Personal information
- Full name: Yannick Salem Louniangou
- Date of birth: 29 March 1983 (age 43)
- Place of birth: Amiens, France
- Height: 1.84 m (6 ft 0 in)
- Position: Forward

Youth career
- 1997–2000: Châteauroux

Senior career*
- Years: Team / Apps / (Gls)
- 2000–2001: Châteauroux B
- 2001–2003: Créteil
- 2003–2005: Grenoble
- 2005–2006: De Graafschap / 23 / (3)
- 2006–2008: AGOVV Apeldoorn / 7 / (0)
- 2008–2009: K.S.K. Beveren / 11 / (1)
- 2009–2010: Eintracht Trier / 15 / (4)
- 2010–2011: Stockport County / 5 / (0)
- 2011: AFC Telford United / 5 / (2)
- 2011–2012: Concordia Chiajna / 11 / (1)
- 2012–2013: 1.FC Wülfrath / 19 / (8)
- 2013–2014: Târgu Mures / 5 / (0)
- 2014–2015: TuRU Düsseldorf / 22 / (4)
- 2016: TSV Meerbusch / 1 / (0)
- 2016–2017: Rather SV
- 2017–2018: TuRU Düsseldorf

International career
- 2009: Congo / 2 / (0)

= Yannick Salem =

Footballer (born 1983)

Yannick Salem Louniangou (born 29 March 1983) is a former professional footballer who played as a forward. Born in France, he represented Congo at international level.

==Club career==
The first three clubs that Salem played for were Grenoble, Créteil and Châteauroux. In 2005, he moved to Dutch team De Graafschap before joining AGOVV Apeldoorn in 2006. He went on a trial with Nottingham Forest in August 2007. In 2008 Salem moved to Belgian club K.S.K. Beveren and then the following season to German side Eintracht Trier having agreed a two-year contract until summer 2011.
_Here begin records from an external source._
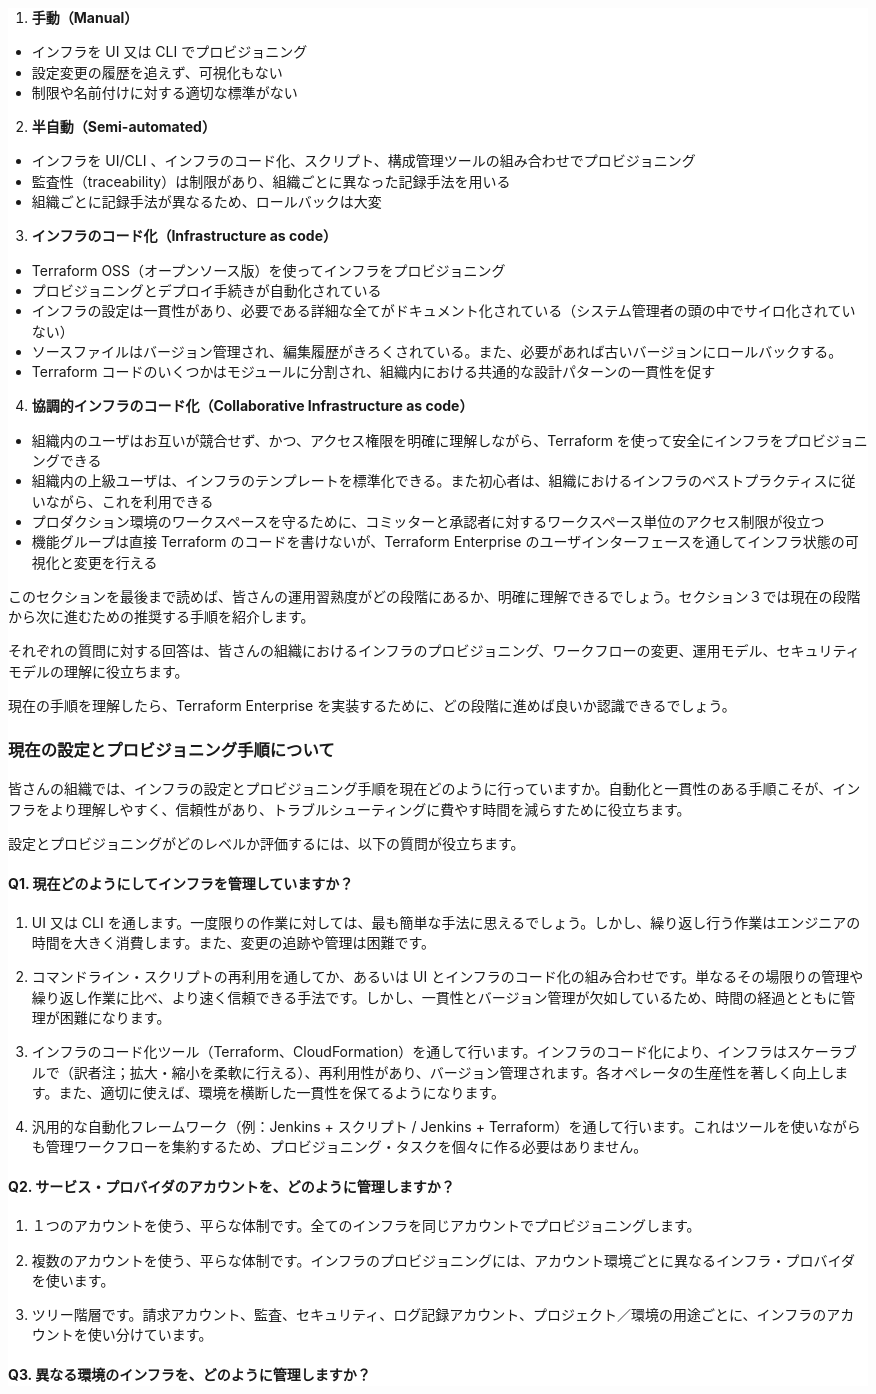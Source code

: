 1. **手動（Manual）**
  * インフラを UI 又は CLI でプロビジョニング
  * 設定変更の履歴を追えず、可視化もない
  * 制限や名前付けに対する適切な標準がない
2.  **半自動（Semi-automated）**
  * インフラを UI/CLI 、インフラのコード化、スクリプト、構成管理ツールの組み合わせでプロビジョニング
  * 監査性（traceability）は制限があり、組織ごとに異なった記録手法を用いる
  * 組織ごとに記録手法が異なるため、ロールバックは大変
3. **インフラのコード化（Infrastructure as code）**
  * Terraform OSS（オープンソース版）を使ってインフラをプロビジョニング
  * プロビジョニングとデプロイ手続きが自動化されている
  * インフラの設定は一貫性があり、必要である詳細な全てがドキュメント化されている（システム管理者の頭の中でサイロ化されていない）
  * ソースファイルはバージョン管理され、編集履歴がきろくされている。また、必要があれば古いバージョンにロールバックする。
  * Terraform コードのいくつかはモジュールに分割され、組織内における共通的な設計パターンの一貫性を促す
4. **協調的インフラのコード化（Collaborative Infrastructure as code）**
  * 組織内のユーザはお互いが競合せず、かつ、アクセス権限を明確に理解しながら、Terraform を使って安全にインフラをプロビジョニングできる
  * 組織内の上級ユーザは、インフラのテンプレートを標準化できる。また初心者は、組織におけるインフラのベストプラクティスに従いながら、これを利用できる
  * プロダクション環境のワークスペースを守るために、コミッターと承認者に対するワークスペース単位のアクセス制限が役立つ
  * 機能グループは直接 Terraform のコードを書けないが、Terraform Enterprise のユーザインターフェースを通してインフラ状態の可視化と変更を行える

このセクションを最後まで読めば、皆さんの運用習熟度がどの段階にあるか、明確に理解できるでしょう。セクション３では現在の段階から次に進むための推奨する手順を紹介します。

それぞれの質問に対する回答は、皆さんの組織におけるインフラのプロビジョニング、ワークフローの変更、運用モデル、セキュリティモデルの理解に役立ちます。

現在の手順を理解したら、Terraform Enterprise を実装するために、どの段階に進めば良いか認識できるでしょう。

### 現在の設定とプロビジョニング手順について

皆さんの組織では、インフラの設定とプロビジョニング手順を現在どのように行っていますか。自動化と一貫性のある手順こそが、インフラをより理解しやすく、信頼性があり、トラブルシューティングに費やす時間を減らすために役立ちます。

設定とプロビジョニングがどのレベルか評価するには、以下の質問が役立ちます。

#### Q1. 現在どのようにしてインフラを管理していますか？

1. UI 又は CLI を通します。一度限りの作業に対しては、最も簡単な手法に思えるでしょう。しかし、繰り返し行う作業はエンジニアの時間を大きく消費します。また、変更の追跡や管理は困難です。

2. コマンドライン・スクリプトの再利用を通してか、あるいは UI とインフラのコード化の組み合わせです。単なるその場限りの管理や繰り返し作業に比べ、より速く信頼できる手法です。しかし、一貫性とバージョン管理が欠如しているため、時間の経過とともに管理が困難になります。

3. インフラのコード化ツール（Terraform、CloudFormation）を通して行います。インフラのコード化により、インフラはスケーラブルで（訳者注；拡大・縮小を柔軟に行える）、再利用性があり、バージョン管理されます。各オペレータの生産性を著しく向上します。また、適切に使えば、環境を横断した一貫性を保てるようになります。

4. 汎用的な自動化フレームワーク（例：Jenkins + スクリプト / Jenkins + Terraform）を通して行います。これはツールを使いながらも管理ワークフローを集約するため、プロビジョニング・タスクを個々に作る必要はありません。


#### Q2. サービス・プロバイダのアカウントを、どのように管理しますか？

1. １つのアカウントを使う、平らな体制です。全てのインフラを同じアカウントでプロビジョニングします。

2. 複数のアカウントを使う、平らな体制です。インフラのプロビジョニングには、アカウント環境ごとに異なるインフラ・プロバイダを使います。

3. ツリー階層です。請求アカウント、監査、セキュリティ、ログ記録アカウント、プロジェクト／環境の用途ごとに、インフラのアカウントを使い分けています。

#### Q3. 異なる環境のインフラを、どのように管理しますか？
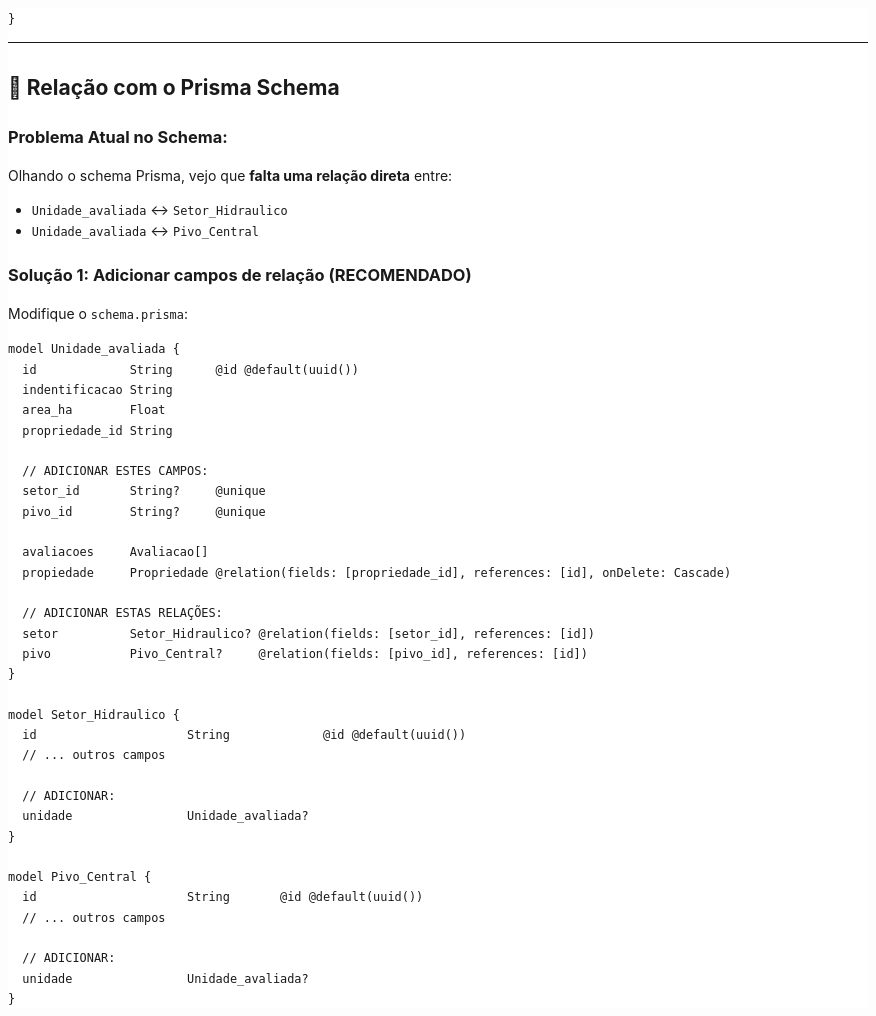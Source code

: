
 ```typescript
}
```

---

## 🔗 Relação com o Prisma Schema

### Problema Atual no Schema:
Olhando o schema Prisma, vejo que **falta uma relação direta** entre:
- `Unidade_avaliada` ↔️ `Setor_Hidraulico`
- `Unidade_avaliada` ↔️ `Pivo_Central`

### Solução 1: Adicionar campos de relação (RECOMENDADO)

Modifique o `schema.prisma`:

```prisma
model Unidade_avaliada {
  id             String      @id @default(uuid())
  indentificacao String
  area_ha        Float
  propriedade_id String
  
  // ADICIONAR ESTES CAMPOS:
  setor_id       String?     @unique
  pivo_id        String?     @unique
  
  avaliacoes     Avaliacao[]
  propiedade     Propriedade @relation(fields: [propriedade_id], references: [id], onDelete: Cascade)
  
  // ADICIONAR ESTAS RELAÇÕES:
  setor          Setor_Hidraulico? @relation(fields: [setor_id], references: [id])
  pivo           Pivo_Central?     @relation(fields: [pivo_id], references: [id])
}

model Setor_Hidraulico {
  id                     String             @id @default(uuid())
  // ... outros campos
  
  // ADICIONAR:
  unidade                Unidade_avaliada?
}

model Pivo_Central {
  id                     String       @id @default(uuid())
  // ... outros campos
  
  // ADICIONAR:
  unidade                Unidade_avaliada?
}
```
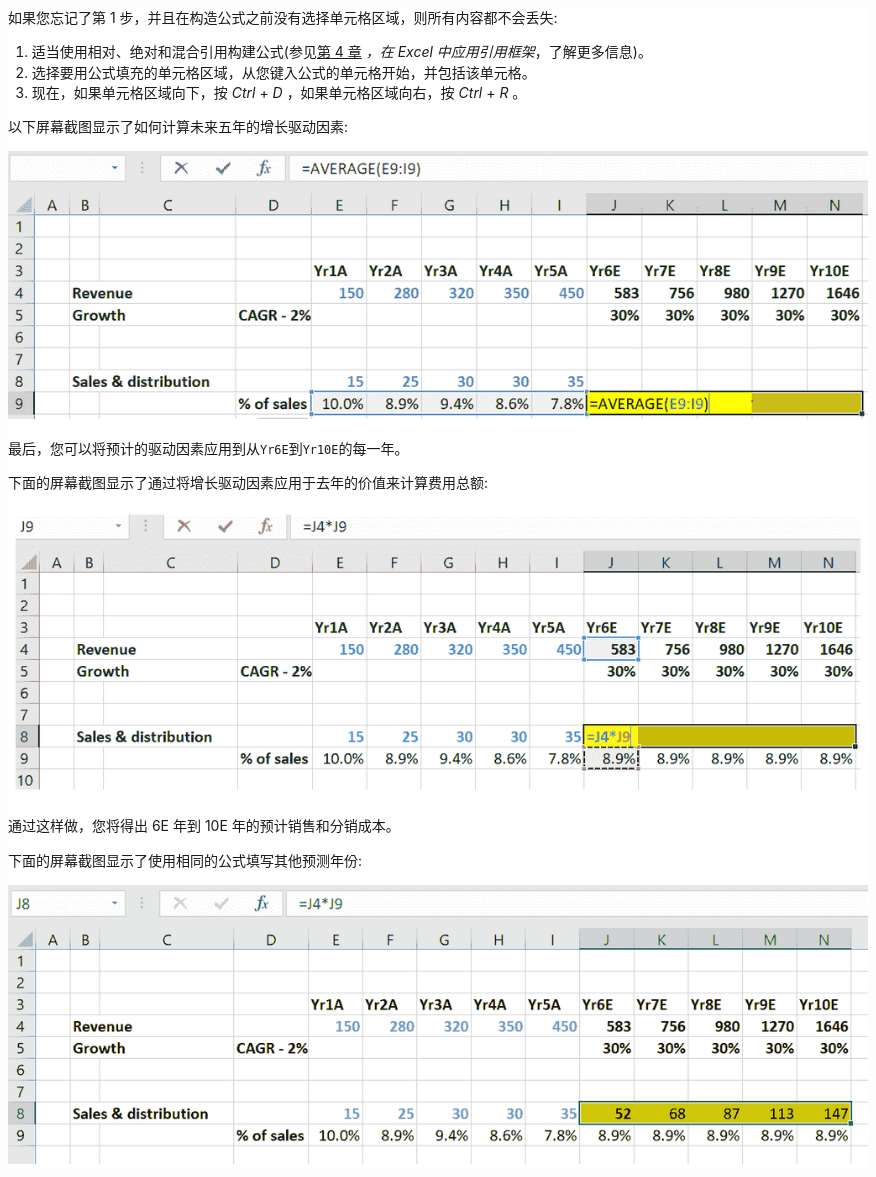 如果您忘记了第 1 步，并且在构造公式之前没有选择单元格区域，则所有内容都不会丢失:

1.  适当使用相对、绝对和混合引用构建公式(参见[第 4 章](04.html) *，在 Excel 中应用引用框架*，了解更多信息)。
2.  选择要用公式填充的单元格区域，从您键入公式的单元格开始，并包括该单元格。
3.  现在，如果单元格区域向下，按 *Ctrl* + *D* ，如果单元格区域向右，按 *Ctrl* + *R* 。

以下屏幕截图显示了如何计算未来五年的增长驱动因素:

![](img/e012d106-5a61-4711-8062-9280d6d052fd.png)

最后，您可以将预计的驱动因素应用到从`Yr6E`到`Yr10E`的每一年。

下面的屏幕截图显示了通过将增长驱动因素应用于去年的价值来计算费用总额:

![](img/24b64efa-4fc0-4500-b0b9-6fc5d45aa4d7.png)

通过这样做，您将得出 6E 年到 10E 年的预计销售和分销成本。

下面的屏幕截图显示了使用相同的公式填写其他预测年份:

![](img/0b3bf562-1ae5-4123-a349-5bc6ee97d0f8.png)
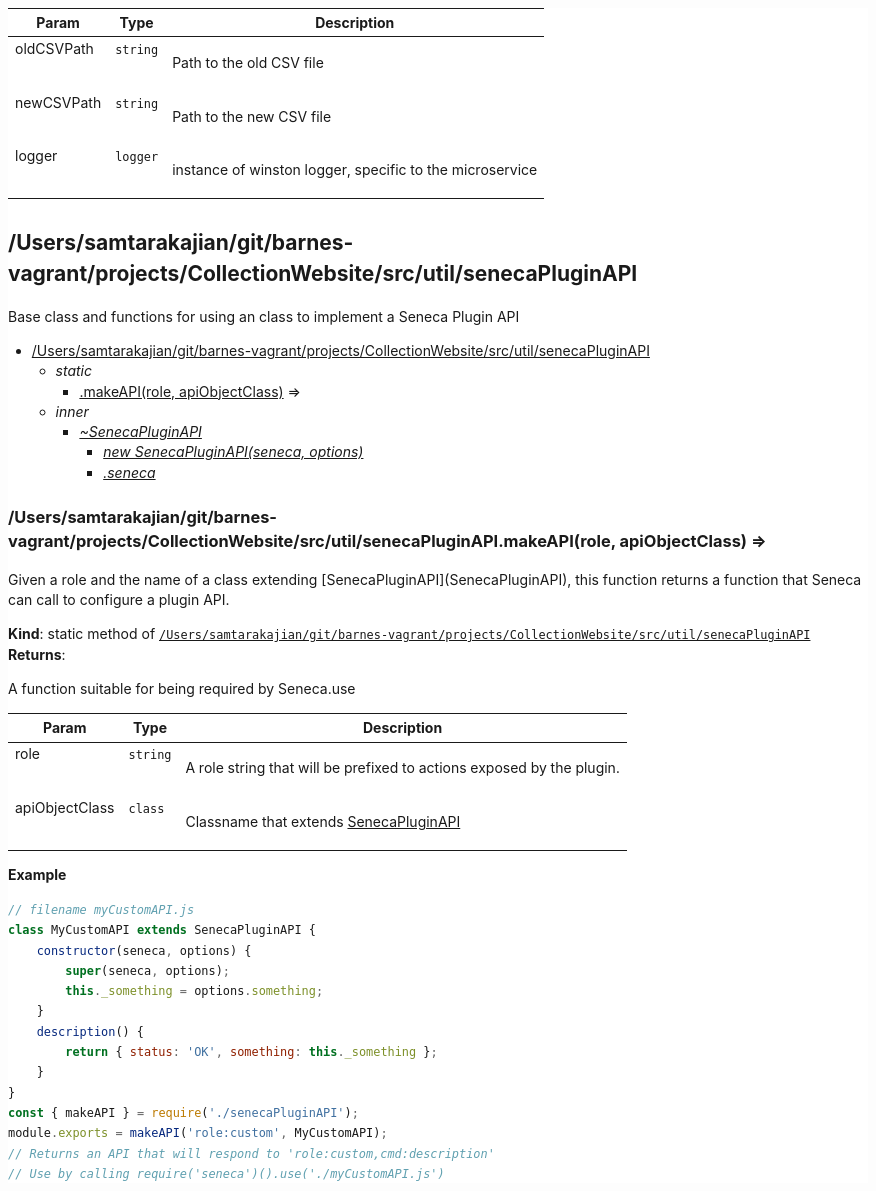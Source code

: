 | Param | Type | Description |
| --- | --- | --- |
| oldCSVPath | <code>string</code> | <p>Path to the old CSV file</p> |
| newCSVPath | <code>string</code> | <p>Path to the new CSV file</p> |
| logger | <code>logger</code> | <p>instance of winston logger, specific to the microservice</p> |

<a name="module_/Users/samtarakajian/git/barnes-vagrant/projects/CollectionWebsite/src/util/senecaPluginAPI"></a>

## /Users/samtarakajian/git/barnes-vagrant/projects/CollectionWebsite/src/util/senecaPluginAPI
<p>Base class and functions for using an class to implement a Seneca Plugin API</p>


* [/Users/samtarakajian/git/barnes-vagrant/projects/CollectionWebsite/src/util/senecaPluginAPI](#module_/Users/samtarakajian/git/barnes-vagrant/projects/CollectionWebsite/src/util/senecaPluginAPI)
    * _static_
        * [.makeAPI(role, apiObjectClass)](#module_/Users/samtarakajian/git/barnes-vagrant/projects/CollectionWebsite/src/util/senecaPluginAPI.makeAPI) ⇒
    * _inner_
        * *[~SenecaPluginAPI](#module_/Users/samtarakajian/git/barnes-vagrant/projects/CollectionWebsite/src/util/senecaPluginAPI..SenecaPluginAPI)*
            * *[new SenecaPluginAPI(seneca, options)](#new_module_/Users/samtarakajian/git/barnes-vagrant/projects/CollectionWebsite/src/util/senecaPluginAPI..SenecaPluginAPI_new)*
            * *[.seneca](#module_/Users/samtarakajian/git/barnes-vagrant/projects/CollectionWebsite/src/util/senecaPluginAPI..SenecaPluginAPI+seneca)*

<a name="module_/Users/samtarakajian/git/barnes-vagrant/projects/CollectionWebsite/src/util/senecaPluginAPI.makeAPI"></a>

### /Users/samtarakajian/git/barnes-vagrant/projects/CollectionWebsite/src/util/senecaPluginAPI.makeAPI(role, apiObjectClass) ⇒
<p>Given a role and the name of a class extending [SenecaPluginAPI](SenecaPluginAPI), this function
returns a function that Seneca can call to configure a plugin API.</p>

**Kind**: static method of [<code>/Users/samtarakajian/git/barnes-vagrant/projects/CollectionWebsite/src/util/senecaPluginAPI</code>](#module_/Users/samtarakajian/git/barnes-vagrant/projects/CollectionWebsite/src/util/senecaPluginAPI)  
**Returns**: <p>A function suitable for being required by Seneca.use</p>  

| Param | Type | Description |
| --- | --- | --- |
| role | <code>string</code> | <p>A role string that will be prefixed to actions exposed by the plugin.</p> |
| apiObjectClass | <code>class</code> | <p>Classname that extends [SenecaPluginAPI](SenecaPluginAPI)</p> |

**Example**  
```js
// filename myCustomAPI.js
class MyCustomAPI extends SenecaPluginAPI {
	constructor(seneca, options) {
		super(seneca, options);
		this._something = options.something;
	}
	description() {
		return { status: 'OK', something: this._something };
	}
}
const { makeAPI } = require('./senecaPluginAPI');
module.exports = makeAPI('role:custom', MyCustomAPI);
// Returns an API that will respond to 'role:custom,cmd:description'
// Use by calling require('seneca')().use('./myCustomAPI.js')
```
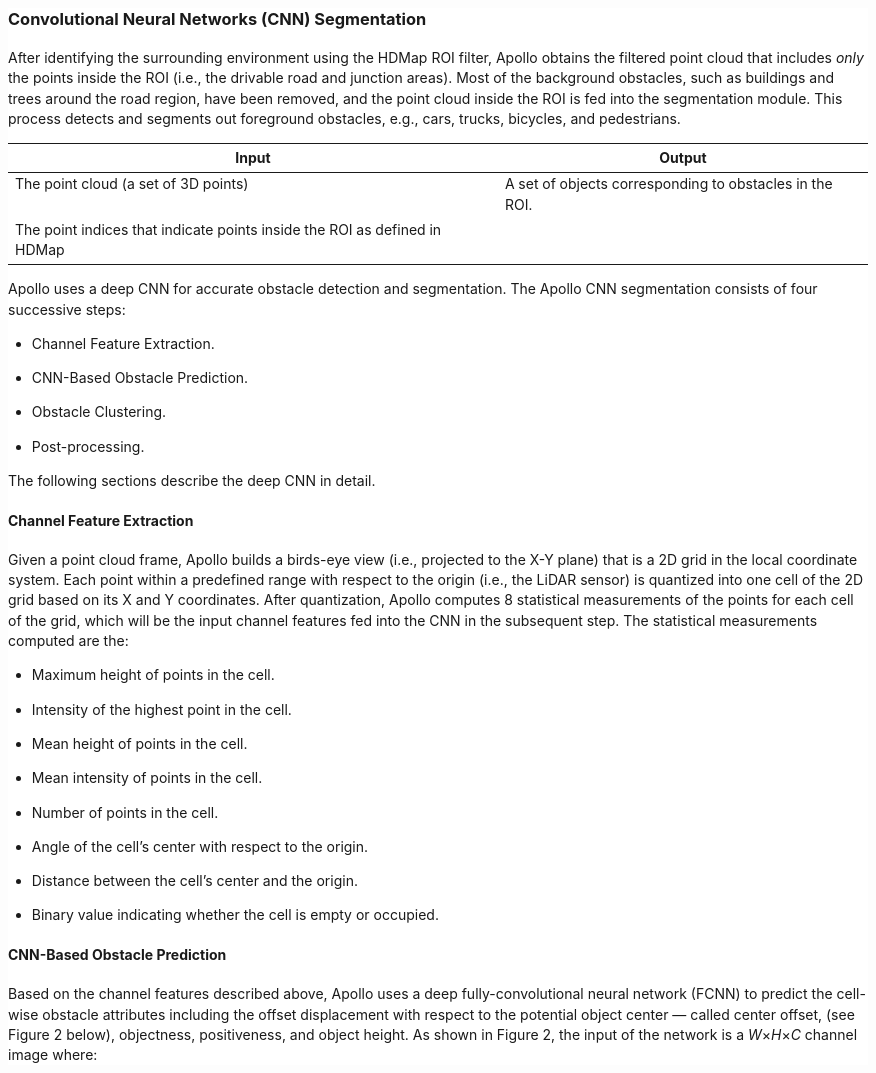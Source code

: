 ### Convolutional Neural Networks (CNN) Segmentation

After identifying the surrounding environment using the HDMap ROI filter, Apollo obtains the filtered point cloud that includes *only* the points inside the ROI (i.e., the drivable road and junction areas). Most of the background obstacles, such as buildings and trees around the road region, have been removed, and the point cloud inside the ROI is fed into the segmentation module. This process detects and segments out foreground obstacles, e.g., cars, trucks, bicycles, and pedestrians.

| Input                                    | Output                                   |
| ---------------------------------------- | ---------------------------------------- |
| The point cloud (a set of 3D points)     | A set of objects corresponding to obstacles in the ROI. |
| The point indices that indicate points inside the ROI as defined in HDMap |                                          |


Apollo uses a deep CNN for accurate obstacle detection and segmentation. The Apollo CNN segmentation consists of four successive steps:

-   Channel Feature Extraction.

-   CNN-Based Obstacle Prediction.

-   Obstacle Clustering.

-   Post-processing.

The following sections describe the deep CNN in detail.

#### Channel Feature Extraction

Given a point cloud frame, Apollo builds a birds-eye view (i.e., projected to the X-Y plane) that is a 2D grid in the local coordinate system. Each point within a predefined range with respect to the origin (i.e., the LiDAR sensor) is quantized into one cell of the 2D grid based on its X and Y coordinates. After quantization, Apollo computes 8 statistical measurements of the points for each cell of the grid, which will be the input channel features fed into the CNN in the subsequent step. The statistical measurements computed are the:

- Maximum height of points in the cell.

- Intensity of the highest point in the cell.

- Mean height of points in the cell.

- Mean intensity of points in the cell.

- Number of points in the cell.

- Angle of the cell’s center with respect to the origin.

- Distance between the cell’s center and the origin.

- Binary value indicating whether the cell is empty or occupied.


#### CNN-Based Obstacle Prediction

Based on the channel features described above, Apollo uses a deep fully-convolutional neural network (FCNN) to predict the cell-wise obstacle attributes including the offset displacement with respect to the potential object center — called center offset, (see Figure 2 below), objectness, positiveness, and object height. As shown in Figure 2, the input of the network is a *W*×*H*×*C* channel image where:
On 30 October 2010, Salem signed a short-term deal at Stockport County in England.

==International career==
Salem was called up to the Congo national team on a number of occasions. He made his debut in an African Cup Of Nations qualifier against Zambia in 2007, and has at least a further two caps from friendlies in 2009 against North Korea and Angola. He was also called up for a game against Morocco, but had to withdraw from the squad.

==Personal life==
Salem was born in Amiens, France to parents from the Republic of the Congo. He has six brothers and three sisters.